• What the exercise asks: Locate every line in the records below that holds the word "networking" and return each one.

Content starts

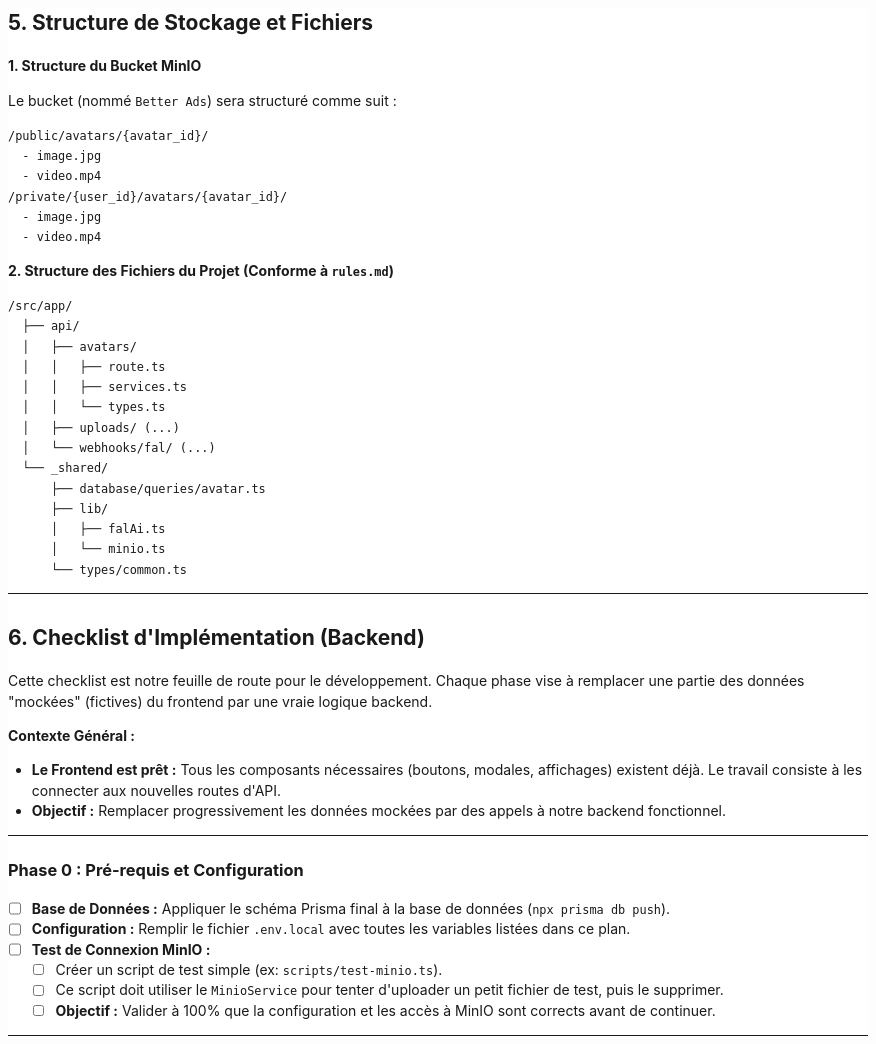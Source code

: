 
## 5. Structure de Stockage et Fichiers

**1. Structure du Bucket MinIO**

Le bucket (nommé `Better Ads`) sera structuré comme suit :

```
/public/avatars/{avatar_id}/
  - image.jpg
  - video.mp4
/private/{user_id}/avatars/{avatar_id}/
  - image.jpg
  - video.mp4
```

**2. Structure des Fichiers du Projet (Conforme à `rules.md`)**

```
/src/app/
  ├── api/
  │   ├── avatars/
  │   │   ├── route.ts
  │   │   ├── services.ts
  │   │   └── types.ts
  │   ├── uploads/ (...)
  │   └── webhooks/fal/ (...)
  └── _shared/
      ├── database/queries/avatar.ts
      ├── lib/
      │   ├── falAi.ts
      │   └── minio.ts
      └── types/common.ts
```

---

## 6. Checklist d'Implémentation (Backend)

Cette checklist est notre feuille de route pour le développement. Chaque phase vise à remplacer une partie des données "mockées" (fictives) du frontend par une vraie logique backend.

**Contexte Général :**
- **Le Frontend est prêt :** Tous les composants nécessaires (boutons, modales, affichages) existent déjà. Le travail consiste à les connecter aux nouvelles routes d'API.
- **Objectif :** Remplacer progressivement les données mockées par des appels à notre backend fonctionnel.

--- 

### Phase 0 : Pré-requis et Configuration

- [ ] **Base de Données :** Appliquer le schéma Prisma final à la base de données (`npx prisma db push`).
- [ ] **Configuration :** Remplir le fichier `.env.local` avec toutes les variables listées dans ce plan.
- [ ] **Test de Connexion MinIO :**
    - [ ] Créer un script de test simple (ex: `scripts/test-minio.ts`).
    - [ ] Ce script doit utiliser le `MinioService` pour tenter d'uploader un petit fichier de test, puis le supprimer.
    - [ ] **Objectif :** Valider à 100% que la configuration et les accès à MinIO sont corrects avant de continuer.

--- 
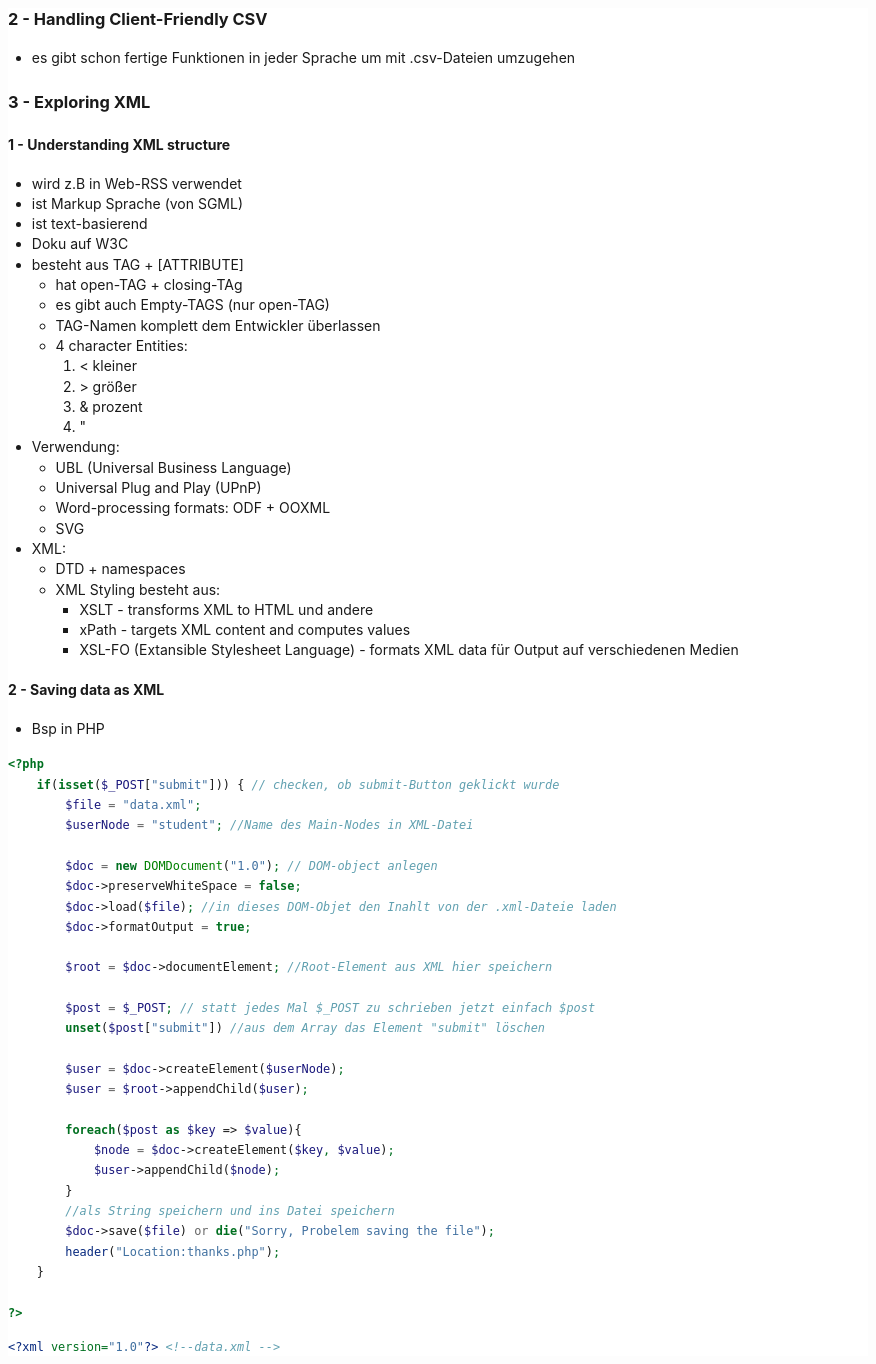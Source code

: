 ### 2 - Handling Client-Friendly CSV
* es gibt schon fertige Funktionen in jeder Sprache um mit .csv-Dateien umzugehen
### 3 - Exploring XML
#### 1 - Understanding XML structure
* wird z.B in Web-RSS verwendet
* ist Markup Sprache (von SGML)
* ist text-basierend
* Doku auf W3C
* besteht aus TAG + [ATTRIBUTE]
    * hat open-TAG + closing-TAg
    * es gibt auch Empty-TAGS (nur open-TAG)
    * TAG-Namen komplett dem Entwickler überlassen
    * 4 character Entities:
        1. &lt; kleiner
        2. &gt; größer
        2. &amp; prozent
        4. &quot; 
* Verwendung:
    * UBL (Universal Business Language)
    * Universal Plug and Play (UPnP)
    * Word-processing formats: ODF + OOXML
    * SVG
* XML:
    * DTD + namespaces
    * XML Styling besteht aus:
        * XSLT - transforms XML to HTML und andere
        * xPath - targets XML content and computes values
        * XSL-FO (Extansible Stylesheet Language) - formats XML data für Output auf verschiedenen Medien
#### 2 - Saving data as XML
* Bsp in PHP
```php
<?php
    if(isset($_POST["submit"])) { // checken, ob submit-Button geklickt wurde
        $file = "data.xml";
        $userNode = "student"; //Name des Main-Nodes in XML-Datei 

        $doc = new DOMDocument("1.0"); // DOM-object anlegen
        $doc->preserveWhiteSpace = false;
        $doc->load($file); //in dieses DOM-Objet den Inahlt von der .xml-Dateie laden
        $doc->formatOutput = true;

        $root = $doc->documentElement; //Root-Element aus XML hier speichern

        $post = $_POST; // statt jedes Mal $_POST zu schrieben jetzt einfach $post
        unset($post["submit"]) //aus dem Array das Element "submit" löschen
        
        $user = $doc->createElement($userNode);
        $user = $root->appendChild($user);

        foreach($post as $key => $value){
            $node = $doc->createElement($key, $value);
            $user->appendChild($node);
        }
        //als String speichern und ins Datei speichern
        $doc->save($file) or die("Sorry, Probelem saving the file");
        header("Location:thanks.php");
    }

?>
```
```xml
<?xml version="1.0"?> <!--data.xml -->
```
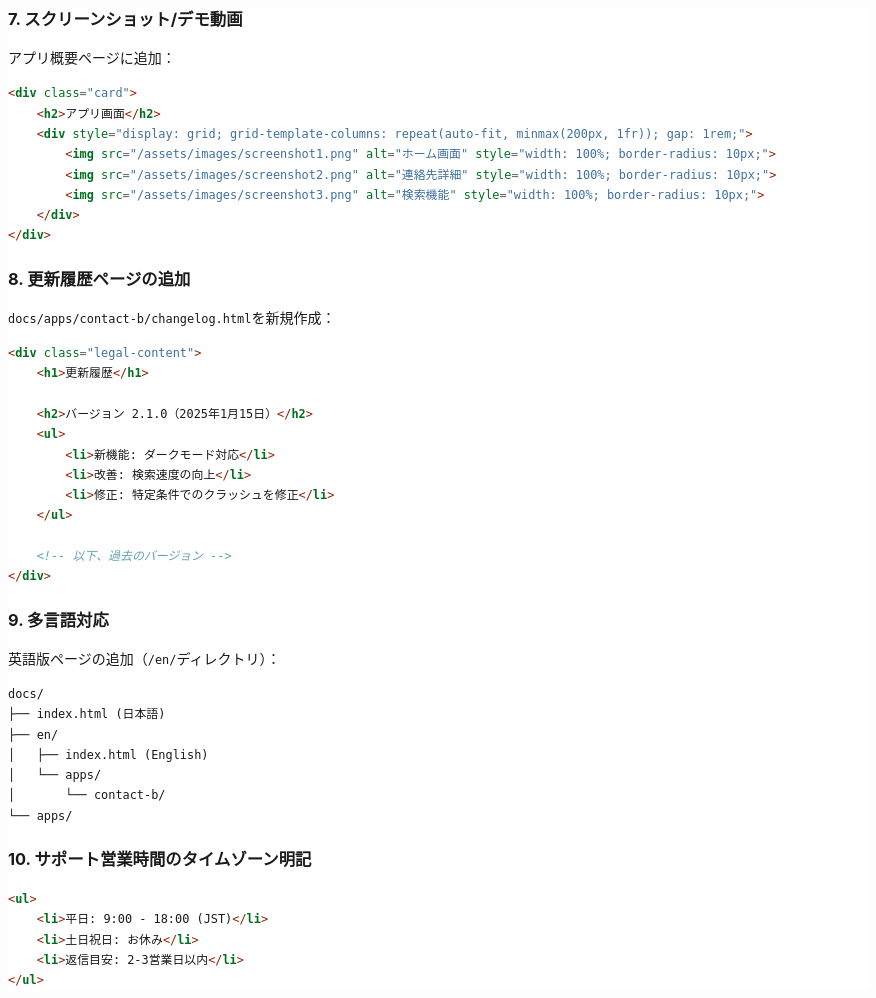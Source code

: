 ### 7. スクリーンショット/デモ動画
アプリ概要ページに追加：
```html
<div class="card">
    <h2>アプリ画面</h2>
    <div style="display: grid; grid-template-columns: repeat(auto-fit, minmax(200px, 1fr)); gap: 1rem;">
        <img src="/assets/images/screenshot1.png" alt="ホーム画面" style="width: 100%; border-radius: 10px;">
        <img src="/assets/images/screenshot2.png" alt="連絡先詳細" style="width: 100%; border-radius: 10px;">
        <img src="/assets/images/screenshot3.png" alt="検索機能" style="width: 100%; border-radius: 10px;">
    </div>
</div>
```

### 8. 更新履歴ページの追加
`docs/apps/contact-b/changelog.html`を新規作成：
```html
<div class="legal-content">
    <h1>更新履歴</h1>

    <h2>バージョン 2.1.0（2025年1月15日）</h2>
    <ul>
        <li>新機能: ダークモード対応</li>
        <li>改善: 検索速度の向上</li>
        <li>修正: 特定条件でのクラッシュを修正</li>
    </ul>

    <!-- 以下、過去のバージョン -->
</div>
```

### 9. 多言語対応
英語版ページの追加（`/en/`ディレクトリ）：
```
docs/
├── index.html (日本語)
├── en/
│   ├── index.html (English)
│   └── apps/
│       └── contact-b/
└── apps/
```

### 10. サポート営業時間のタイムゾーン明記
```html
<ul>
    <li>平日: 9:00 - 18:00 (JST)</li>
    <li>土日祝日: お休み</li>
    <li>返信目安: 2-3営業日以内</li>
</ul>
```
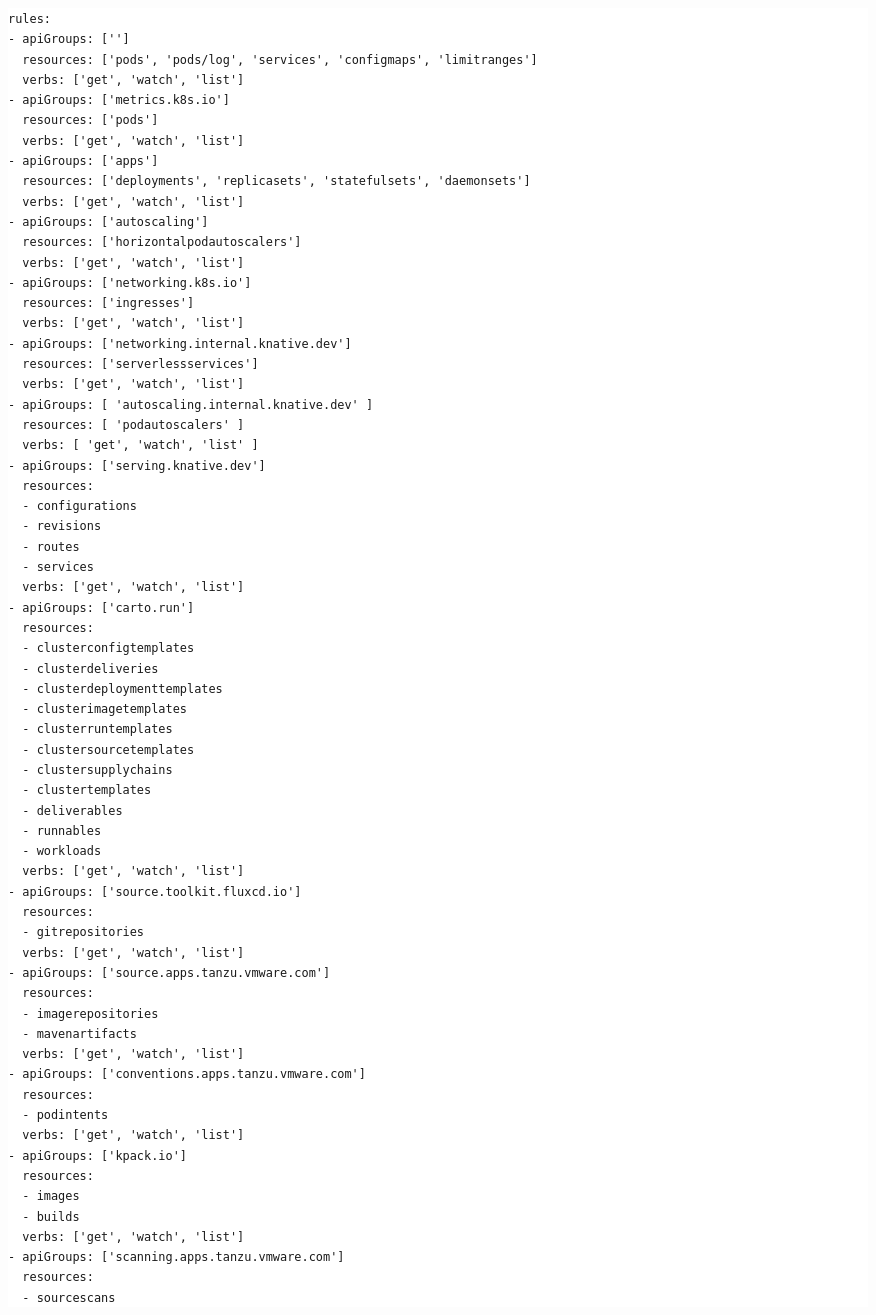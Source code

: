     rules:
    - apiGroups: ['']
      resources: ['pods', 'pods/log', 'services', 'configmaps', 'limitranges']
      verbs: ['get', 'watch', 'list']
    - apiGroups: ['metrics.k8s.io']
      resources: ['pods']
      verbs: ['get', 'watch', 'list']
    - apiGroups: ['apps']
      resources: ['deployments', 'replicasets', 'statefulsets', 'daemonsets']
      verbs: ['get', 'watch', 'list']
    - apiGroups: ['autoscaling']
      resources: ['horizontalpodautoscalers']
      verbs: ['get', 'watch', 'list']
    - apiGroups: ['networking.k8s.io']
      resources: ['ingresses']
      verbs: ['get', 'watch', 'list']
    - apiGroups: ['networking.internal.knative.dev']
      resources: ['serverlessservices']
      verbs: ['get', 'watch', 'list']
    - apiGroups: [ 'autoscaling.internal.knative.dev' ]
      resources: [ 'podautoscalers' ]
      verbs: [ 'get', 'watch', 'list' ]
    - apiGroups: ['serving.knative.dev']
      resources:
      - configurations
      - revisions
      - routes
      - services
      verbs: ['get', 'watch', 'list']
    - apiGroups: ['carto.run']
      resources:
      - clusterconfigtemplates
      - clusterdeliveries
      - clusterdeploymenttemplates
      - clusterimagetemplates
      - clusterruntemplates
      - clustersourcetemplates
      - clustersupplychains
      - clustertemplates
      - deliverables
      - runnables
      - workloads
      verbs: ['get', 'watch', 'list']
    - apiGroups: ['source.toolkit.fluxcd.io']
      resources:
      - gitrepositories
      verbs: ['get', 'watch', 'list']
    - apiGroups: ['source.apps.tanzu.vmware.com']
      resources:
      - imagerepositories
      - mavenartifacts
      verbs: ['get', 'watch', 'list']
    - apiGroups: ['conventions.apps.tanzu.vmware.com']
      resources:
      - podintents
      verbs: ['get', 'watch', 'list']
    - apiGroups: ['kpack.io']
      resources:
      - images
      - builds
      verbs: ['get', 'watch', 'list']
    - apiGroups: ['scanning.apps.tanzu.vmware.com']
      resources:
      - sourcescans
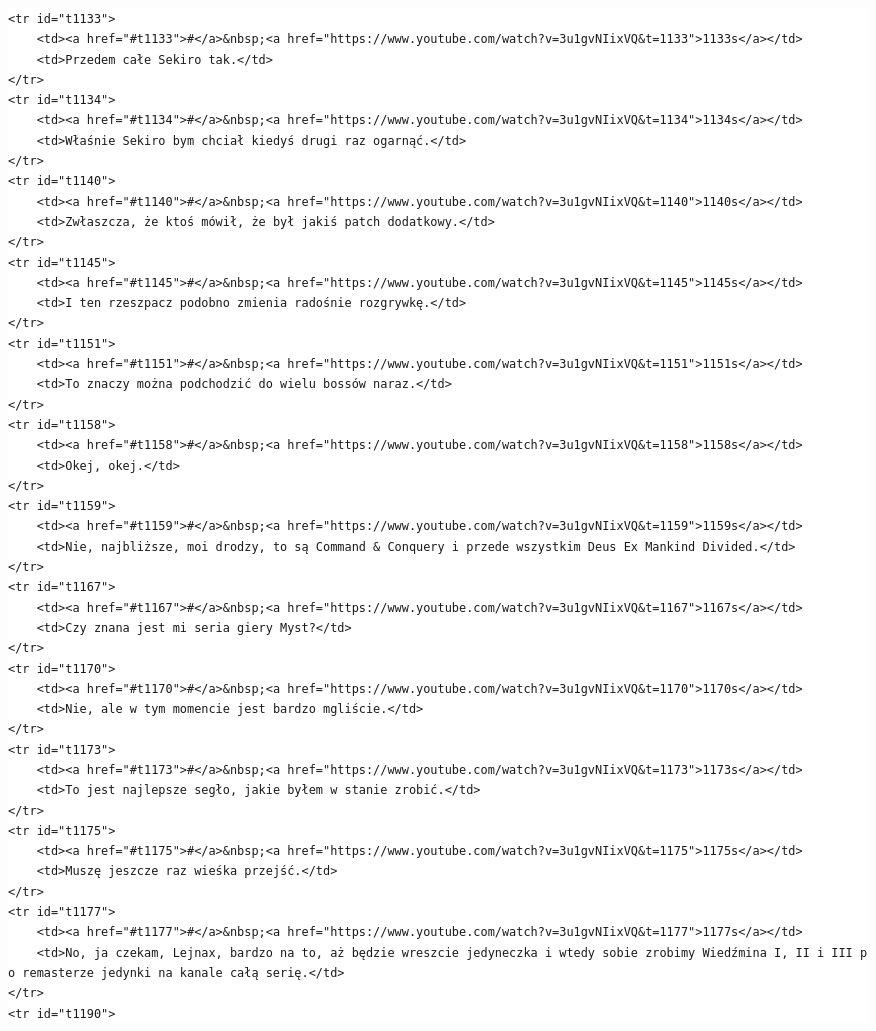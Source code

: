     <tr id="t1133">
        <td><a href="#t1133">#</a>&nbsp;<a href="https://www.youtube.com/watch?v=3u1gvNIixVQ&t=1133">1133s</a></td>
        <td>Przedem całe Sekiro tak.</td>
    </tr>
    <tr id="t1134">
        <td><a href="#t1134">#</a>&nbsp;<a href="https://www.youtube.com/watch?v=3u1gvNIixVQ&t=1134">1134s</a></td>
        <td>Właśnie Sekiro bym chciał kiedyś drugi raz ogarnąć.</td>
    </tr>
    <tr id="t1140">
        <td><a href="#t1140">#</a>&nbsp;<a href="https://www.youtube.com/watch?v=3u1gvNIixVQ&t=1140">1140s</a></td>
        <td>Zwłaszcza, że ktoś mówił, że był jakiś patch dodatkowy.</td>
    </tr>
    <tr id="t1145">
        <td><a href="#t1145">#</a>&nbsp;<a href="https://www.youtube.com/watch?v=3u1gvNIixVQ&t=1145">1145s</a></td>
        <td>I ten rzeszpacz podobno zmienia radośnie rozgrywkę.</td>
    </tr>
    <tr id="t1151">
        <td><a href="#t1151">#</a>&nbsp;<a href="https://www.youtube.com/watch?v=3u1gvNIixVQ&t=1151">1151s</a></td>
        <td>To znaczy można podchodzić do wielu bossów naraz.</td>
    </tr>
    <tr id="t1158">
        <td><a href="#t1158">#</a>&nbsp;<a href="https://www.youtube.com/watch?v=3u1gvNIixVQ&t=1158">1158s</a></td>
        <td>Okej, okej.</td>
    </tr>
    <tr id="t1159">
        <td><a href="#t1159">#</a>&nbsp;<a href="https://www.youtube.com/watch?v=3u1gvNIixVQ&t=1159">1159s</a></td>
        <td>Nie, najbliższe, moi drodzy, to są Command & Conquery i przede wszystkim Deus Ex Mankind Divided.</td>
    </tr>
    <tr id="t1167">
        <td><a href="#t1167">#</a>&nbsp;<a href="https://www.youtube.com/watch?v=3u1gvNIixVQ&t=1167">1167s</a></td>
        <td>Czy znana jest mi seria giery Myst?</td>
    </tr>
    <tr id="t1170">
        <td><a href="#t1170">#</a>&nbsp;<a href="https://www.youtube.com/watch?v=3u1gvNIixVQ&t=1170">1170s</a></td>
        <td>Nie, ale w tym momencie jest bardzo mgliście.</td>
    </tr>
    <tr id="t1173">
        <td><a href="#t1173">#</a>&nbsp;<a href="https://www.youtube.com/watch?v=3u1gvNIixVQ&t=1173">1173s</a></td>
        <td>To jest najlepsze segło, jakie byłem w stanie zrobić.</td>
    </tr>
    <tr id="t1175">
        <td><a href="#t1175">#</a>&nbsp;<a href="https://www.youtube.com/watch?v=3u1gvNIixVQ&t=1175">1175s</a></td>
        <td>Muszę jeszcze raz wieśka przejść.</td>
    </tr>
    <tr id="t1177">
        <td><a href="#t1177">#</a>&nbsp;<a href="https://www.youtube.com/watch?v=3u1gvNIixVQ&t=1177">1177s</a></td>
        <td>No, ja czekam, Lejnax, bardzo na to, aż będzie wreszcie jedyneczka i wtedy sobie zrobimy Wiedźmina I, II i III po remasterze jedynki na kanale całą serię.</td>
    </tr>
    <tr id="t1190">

Content ends

• Your response:
    - apiGroups: ['networking.k8s.io']
    - apiGroups: ['networking.internal.knative.dev']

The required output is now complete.